Mettersi il cuore in pace dicendo semplicemente che tale divenire dell’essere dovrà esser eseguito da un’attenta e costante riflessione etica e filosofica non serve a molto, quando non si pongono precisamente fin dall’inizio i limiti e le condizioni di questo processo migliorativo della vita e del pensiero filosofico nei suoi confronti.

Se dovesse essere tale riflessione stessa a porli, allora dovrà cadere l’enfasi valoriale data scontatamente alla potenza dell’uomo che decide del suo stesso essere anche a livello molecolare e di bio-ingegneria. Ma forse l’autore non si spinge molto a precisare la metodologia di una tale riflessione perché sa già che se di base e primariamente si avvalora questo esercizio tecnologico verso la maggior potenza di vita, sarebbe praticamente impossibile una credibile riflessione regolatrice per un tale trionfante esercizio.

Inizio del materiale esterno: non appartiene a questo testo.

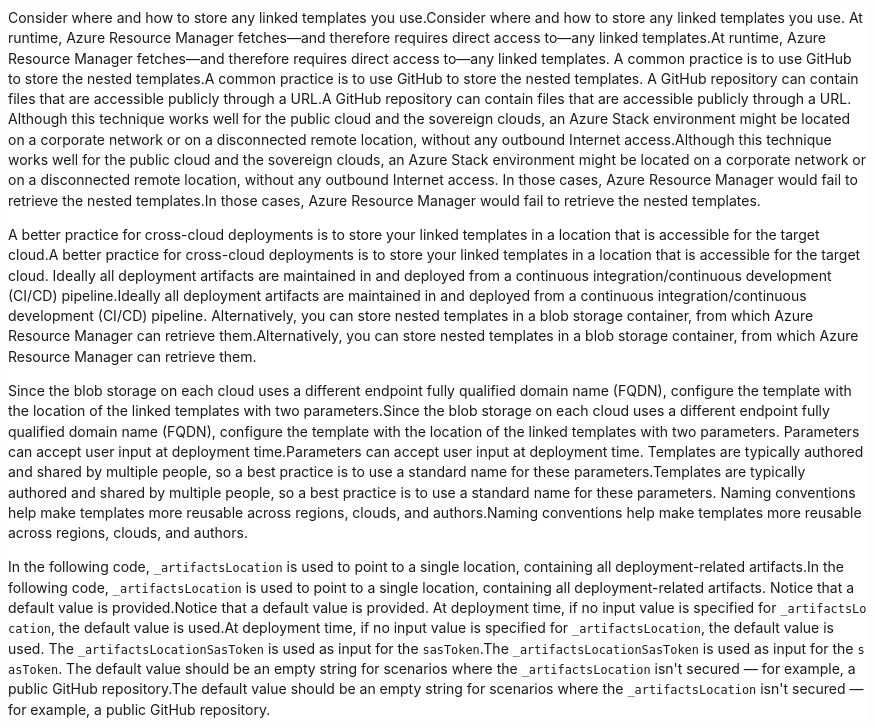 <span data-ttu-id="9831c-163">Consider where and how to store any linked templates you use.</span><span class="sxs-lookup"><span data-stu-id="9831c-163">Consider where and how to store any linked templates you use.</span></span> <span data-ttu-id="9831c-164">At runtime, Azure Resource Manager fetches—and therefore requires direct access to—any linked templates.</span><span class="sxs-lookup"><span data-stu-id="9831c-164">At runtime, Azure Resource Manager fetches—and therefore requires direct access to—any linked templates.</span></span> <span data-ttu-id="9831c-165">A common practice is to use GitHub to store the nested templates.</span><span class="sxs-lookup"><span data-stu-id="9831c-165">A common practice is to use GitHub to store the nested templates.</span></span> <span data-ttu-id="9831c-166">A GitHub repository can contain files that are accessible publicly through a URL.</span><span class="sxs-lookup"><span data-stu-id="9831c-166">A GitHub repository can contain files that are accessible publicly through a URL.</span></span> <span data-ttu-id="9831c-167">Although this technique works well for the public cloud and the sovereign clouds, an Azure Stack environment might be located on a corporate network or on a disconnected remote location, without any outbound Internet access.</span><span class="sxs-lookup"><span data-stu-id="9831c-167">Although this technique works well for the public cloud and the sovereign clouds, an Azure Stack environment might be located on a corporate network or on a disconnected remote location, without any outbound Internet access.</span></span> <span data-ttu-id="9831c-168">In those cases, Azure Resource Manager would fail to retrieve the nested templates.</span><span class="sxs-lookup"><span data-stu-id="9831c-168">In those cases, Azure Resource Manager would fail to retrieve the nested templates.</span></span> 

<span data-ttu-id="9831c-169">A better practice for cross-cloud deployments is to store your linked templates in a location that is accessible for the target cloud.</span><span class="sxs-lookup"><span data-stu-id="9831c-169">A better practice for cross-cloud deployments is to store your linked templates in a location that is accessible for the target cloud.</span></span> <span data-ttu-id="9831c-170">Ideally all deployment artifacts are maintained in and deployed from a continuous integration/continuous development (CI/CD) pipeline.</span><span class="sxs-lookup"><span data-stu-id="9831c-170">Ideally all deployment artifacts are maintained in and deployed from a continuous integration/continuous development (CI/CD) pipeline.</span></span> <span data-ttu-id="9831c-171">Alternatively, you can store nested templates in a blob storage container, from which Azure Resource Manager can retrieve them.</span><span class="sxs-lookup"><span data-stu-id="9831c-171">Alternatively, you can store nested templates in a blob storage container, from which Azure Resource Manager can retrieve them.</span></span> 

<span data-ttu-id="9831c-172">Since the blob storage on each cloud uses a different endpoint fully qualified domain name (FQDN), configure the template with the location of the linked templates with two parameters.</span><span class="sxs-lookup"><span data-stu-id="9831c-172">Since the blob storage on each cloud uses a different endpoint fully qualified domain name (FQDN), configure the template with the location of the linked templates with two parameters.</span></span> <span data-ttu-id="9831c-173">Parameters can accept user input at deployment time.</span><span class="sxs-lookup"><span data-stu-id="9831c-173">Parameters can accept user input at deployment time.</span></span> <span data-ttu-id="9831c-174">Templates are typically authored and shared by multiple people, so a best practice is to use a standard name for these parameters.</span><span class="sxs-lookup"><span data-stu-id="9831c-174">Templates are typically authored and shared by multiple people, so a best practice is to use a standard name for these parameters.</span></span> <span data-ttu-id="9831c-175">Naming conventions help make templates more reusable across regions, clouds, and authors.</span><span class="sxs-lookup"><span data-stu-id="9831c-175">Naming conventions help make templates more reusable across regions, clouds, and authors.</span></span>

<span data-ttu-id="9831c-176">In the following code, `_artifactsLocation` is used to point to a single location, containing all deployment-related artifacts.</span><span class="sxs-lookup"><span data-stu-id="9831c-176">In the following code, `_artifactsLocation` is used to point to a single location, containing all deployment-related artifacts.</span></span> <span data-ttu-id="9831c-177">Notice that a default value is provided.</span><span class="sxs-lookup"><span data-stu-id="9831c-177">Notice that a default value is provided.</span></span> <span data-ttu-id="9831c-178">At deployment time, if no input value is specified for `_artifactsLocation`, the default value is used.</span><span class="sxs-lookup"><span data-stu-id="9831c-178">At deployment time, if no input value is specified for `_artifactsLocation`, the default value is used.</span></span> <span data-ttu-id="9831c-179">The `_artifactsLocationSasToken` is used as input for the `sasToken`.</span><span class="sxs-lookup"><span data-stu-id="9831c-179">The `_artifactsLocationSasToken` is used as input for the `sasToken`.</span></span> <span data-ttu-id="9831c-180">The default value should be an empty string for scenarios where the `_artifactsLocation` isn't secured — for example, a public GitHub repository.</span><span class="sxs-lookup"><span data-stu-id="9831c-180">The default value should be an empty string for scenarios where the `_artifactsLocation` isn't secured — for example, a public GitHub repository.</span></span>
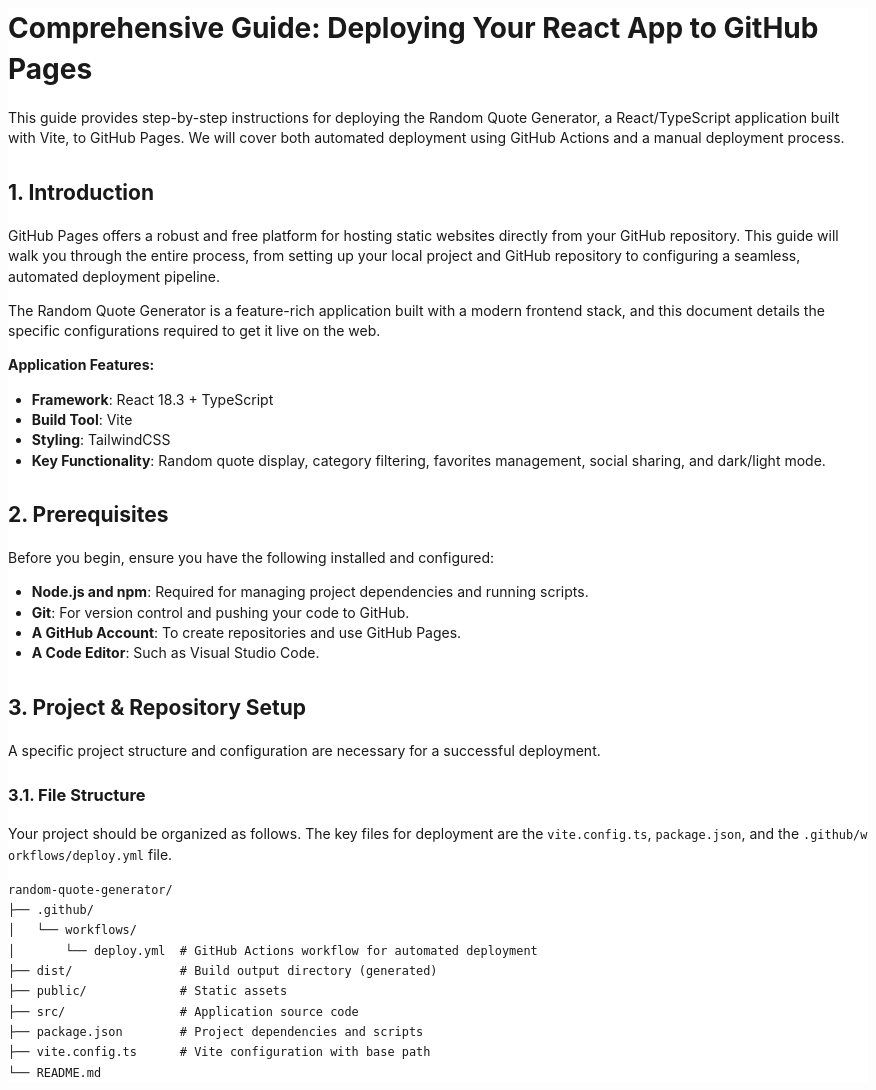 # Comprehensive Guide: Deploying Your React App to GitHub Pages

This guide provides step-by-step instructions for deploying the Random Quote Generator, a React/TypeScript application built with Vite, to GitHub Pages. We will cover both automated deployment using GitHub Actions and a manual deployment process.

## 1. Introduction

GitHub Pages offers a robust and free platform for hosting static websites directly from your GitHub repository. This guide will walk you through the entire process, from setting up your local project and GitHub repository to configuring a seamless, automated deployment pipeline.

The Random Quote Generator is a feature-rich application built with a modern frontend stack, and this document details the specific configurations required to get it live on the web.

**Application Features:**
- **Framework**: React 18.3 + TypeScript
- **Build Tool**: Vite
- **Styling**: TailwindCSS
- **Key Functionality**: Random quote display, category filtering, favorites management, social sharing, and dark/light mode.

## 2. Prerequisites

Before you begin, ensure you have the following installed and configured:
- **Node.js and npm**: Required for managing project dependencies and running scripts.
- **Git**: For version control and pushing your code to GitHub.
- **A GitHub Account**: To create repositories and use GitHub Pages.
- **A Code Editor**: Such as Visual Studio Code.

## 3. Project & Repository Setup

A specific project structure and configuration are necessary for a successful deployment.

### 3.1. File Structure

Your project should be organized as follows. The key files for deployment are the `vite.config.ts`, `package.json`, and the `.github/workflows/deploy.yml` file.

```
random-quote-generator/
├── .github/
│   └── workflows/
│       └── deploy.yml  # GitHub Actions workflow for automated deployment
├── dist/               # Build output directory (generated)
├── public/             # Static assets
├── src/                # Application source code
├── package.json        # Project dependencies and scripts
├── vite.config.ts      # Vite configuration with base path
└── README.md
```
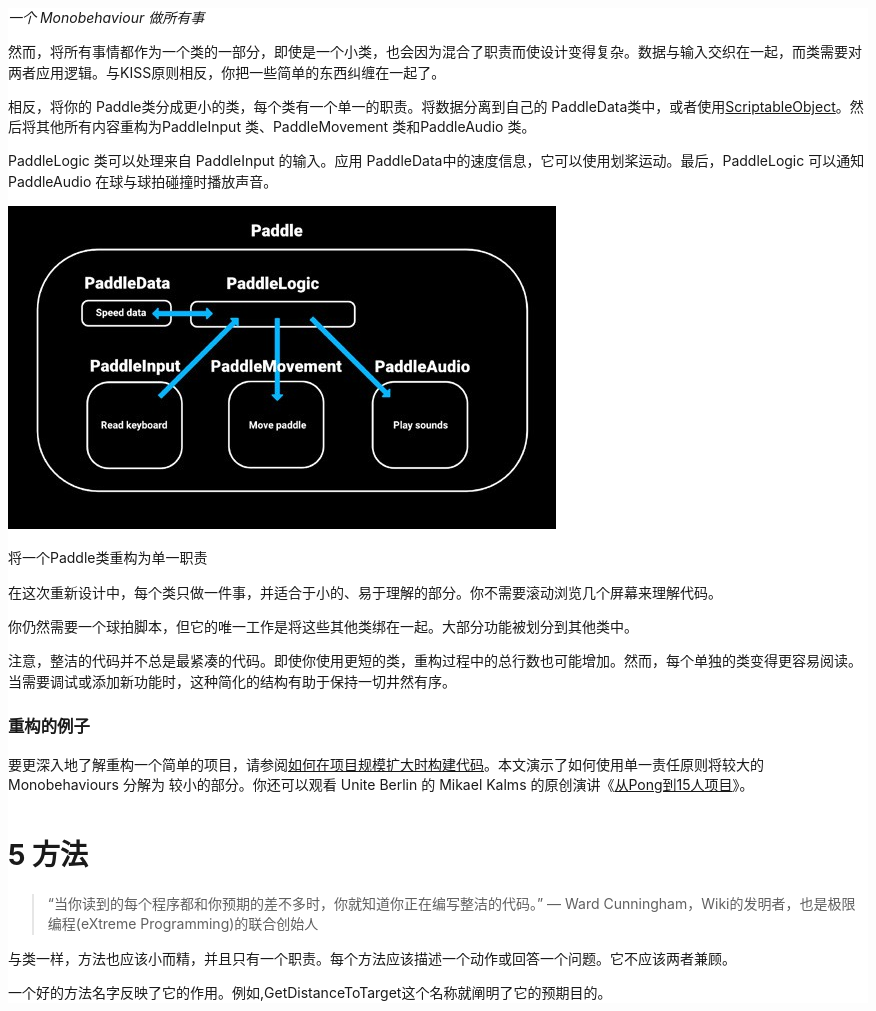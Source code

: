 *一个 Monobehaviour 做所有事*

然而，将所有事情都作为一个类的一部分，即使是一个小类，也会因为混合了职责而使设计变得复杂。数据与输入交织在一起，而类需要对两者应用逻辑。与KISS原则相反，你把一些简单的东西纠缠在一起了。

相反，将你的 Paddle类分成更小的类，每个类有一个单一的职责。将数据分离到自己的 PaddleData类中，或者使用[ScriptableObject](https://docs.unity3d.com/Manual/class-ScriptableObject.html?utm_source=demand-gen&utm_medium=pdf&utm_campaign=clean-code&utm_content=clean-code-that-scales-ebook)。然后将其他所有内容重构为PaddleInput 类、PaddleMovement 类和PaddleAudio 类。

PaddleLogic 类可以处理来自 PaddleInput 的输入。应用 PaddleData中的速度信息，它可以使用划桨运动。最后，PaddleLogic 可以通知 PaddleAudio 在球与球拍碰撞时播放声音。

![](media/image56.jpeg)

将一个Paddle类重构为单一职责

在这次重新设计中，每个类只做一件事，并适合于小的、易于理解的部分。你不需要滚动浏览几个屏幕来理解代码。

你仍然需要一个球拍脚本，但它的唯一工作是将这些其他类绑在一起。大部分功能被划分到其他类中。

注意，整洁的代码并不总是最紧凑的代码。即使你使用更短的类，重构过程中的总行数也可能增加。然而，每个单独的类变得更容易阅读。当需要调试或添加新功能时，这种简化的结构有助于保持一切井然有序。

### 重构的例子
要更深入地了解重构一个简单的项目，请参阅[如何在项目规模扩大时构建代码](https://unity.com/how-to/how-architect-code-your-project-scales?utm_source=demand-gen&utm_medium=pdf&utm_campaign=clean-code&utm_content=clean-code-that-scales-ebook)。本文演示了如何使用单一责任原则将较大的 Monobehaviours 分解为
较小的部分。你还可以观看 Unite Berlin 的 Mikael Kalms 的原创演讲《[从Pong到15人项目](https://www.youtube.com/watch?v=1le4vScG3gk?utm_source=demand-gen&utm_medium=pdf&utm_campaign=clean-code&utm_content=clean-code-that-scales-ebook)》。

# 5 方法

> “当你读到的每个程序都和你预期的差不多时，你就知道你正在编写整洁的代码。”
> — Ward Cunningham，Wiki的发明者，也是极限编程(eXtreme Programming)的联合创始人

与类一样，方法也应该小而精，并且只有一个职责。每个方法应该描述一个动作或回答一个问题。它不应该两者兼顾。

一个好的方法名字反映了它的作用。例如,GetDistanceToTarget这个名称就阐明了它的预期目的。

Non è un caso che, nel suo articolo, il problema delle norme universalizzabili venga trattato brevissimamente, con noncuranza, quasi fosse un problema superabile quando al centro si pone la fiducia in questa fatiscente filosofia bioantropotecnica (che a mio parere potrebbe nascondere tutte le derive del più insensibile e comune nietzschianesimo), che pensa di essere umana ed etica solo perché nel del discorso è semplicemente accostata a parole come cura e dialogo, svuotate della loro ricchezza semantica.